In another example, partitioning may be accomplished when the application is compiled or distributed, in which case, application 102 is a software development platform or software distribution application. In this case, the application with the partitioned model is forwarded to and resides on end-user computing device 140 (a tablet computer) and may be deployed to device 140 through cloud computing system 106. In this case, on-device partitions 141 are used in processing media object 142. An output interface may not be fully implemented by application 102, but instead may be provided by computing device 140, with movement and selection inputs provided through a touchscreen.

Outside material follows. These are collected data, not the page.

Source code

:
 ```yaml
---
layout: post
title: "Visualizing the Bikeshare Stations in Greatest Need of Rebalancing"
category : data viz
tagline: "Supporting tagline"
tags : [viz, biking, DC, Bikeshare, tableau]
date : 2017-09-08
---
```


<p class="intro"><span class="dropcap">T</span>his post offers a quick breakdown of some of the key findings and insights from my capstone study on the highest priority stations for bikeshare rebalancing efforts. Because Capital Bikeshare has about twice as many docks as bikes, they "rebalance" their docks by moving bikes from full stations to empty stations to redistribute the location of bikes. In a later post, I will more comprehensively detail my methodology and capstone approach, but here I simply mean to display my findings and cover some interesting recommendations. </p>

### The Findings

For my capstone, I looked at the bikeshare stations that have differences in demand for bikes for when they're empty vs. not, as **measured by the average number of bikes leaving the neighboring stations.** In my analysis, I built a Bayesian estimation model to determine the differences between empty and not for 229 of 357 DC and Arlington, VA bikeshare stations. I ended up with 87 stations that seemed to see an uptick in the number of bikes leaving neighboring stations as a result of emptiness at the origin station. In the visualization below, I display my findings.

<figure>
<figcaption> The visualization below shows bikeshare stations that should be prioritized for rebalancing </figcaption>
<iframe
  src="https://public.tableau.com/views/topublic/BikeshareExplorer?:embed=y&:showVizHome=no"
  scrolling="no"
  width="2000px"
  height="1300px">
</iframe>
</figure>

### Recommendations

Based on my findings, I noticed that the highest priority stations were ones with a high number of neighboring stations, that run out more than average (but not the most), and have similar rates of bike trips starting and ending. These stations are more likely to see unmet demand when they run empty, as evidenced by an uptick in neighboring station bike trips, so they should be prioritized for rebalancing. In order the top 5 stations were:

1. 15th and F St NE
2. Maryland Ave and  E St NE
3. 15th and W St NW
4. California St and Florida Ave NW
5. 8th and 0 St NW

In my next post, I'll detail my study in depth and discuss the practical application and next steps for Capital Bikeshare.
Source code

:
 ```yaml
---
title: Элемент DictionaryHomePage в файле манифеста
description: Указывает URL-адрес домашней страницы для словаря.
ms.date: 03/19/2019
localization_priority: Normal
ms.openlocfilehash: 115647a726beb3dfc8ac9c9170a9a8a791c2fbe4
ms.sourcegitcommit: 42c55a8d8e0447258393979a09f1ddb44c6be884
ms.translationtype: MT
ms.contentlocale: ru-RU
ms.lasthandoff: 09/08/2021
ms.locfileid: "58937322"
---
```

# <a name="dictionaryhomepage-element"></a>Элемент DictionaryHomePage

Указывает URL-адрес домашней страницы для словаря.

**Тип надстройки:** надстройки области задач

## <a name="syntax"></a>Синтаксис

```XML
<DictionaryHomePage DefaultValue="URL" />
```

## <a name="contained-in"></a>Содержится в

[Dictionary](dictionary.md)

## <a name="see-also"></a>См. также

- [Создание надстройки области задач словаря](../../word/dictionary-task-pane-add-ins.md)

FIG. 2 is an example of a computing device 200 on which runtime-specific partitioning of a machine learning model is being used. An application (not shown) running on computing device 200 is making use of a deep learning neural network model that has been partitioned. Other types of machine learning models can be used. The partitions have been characterized with respect to runtime requirements and each partition is being executed using a runtime environment corresponding to the runtime requirements. By dividing the model into split runtime profiles, trade-offs between undesirable user interface problems and the execution speed of the model can be balanced.

Partition 202 in FIG. 2 uses a GPU delegate and a shared neural network backbone as that is the runtime environment most consistent with its runtime characteristics. Partition 204 is highly memory efficient. Partition 204 uses a cross-neural network delegate. A delegate is an accelerator provided by the operation system. Delegates have different configurations that can used to run machine learning models on a device such as computing device 200. Each has different implementations to accelerate different types of operations so that the operations can be accomplished as efficiently as possible. Examples include a GPU delegate, a digital signal processing delegate, and cross-neural network (XNN) delegates. Other examples include delegates for 32-bit, 16-bit, and 8-bit processing that can be used to fine tune performance by providing a lower level of precision than higher precision values are not required.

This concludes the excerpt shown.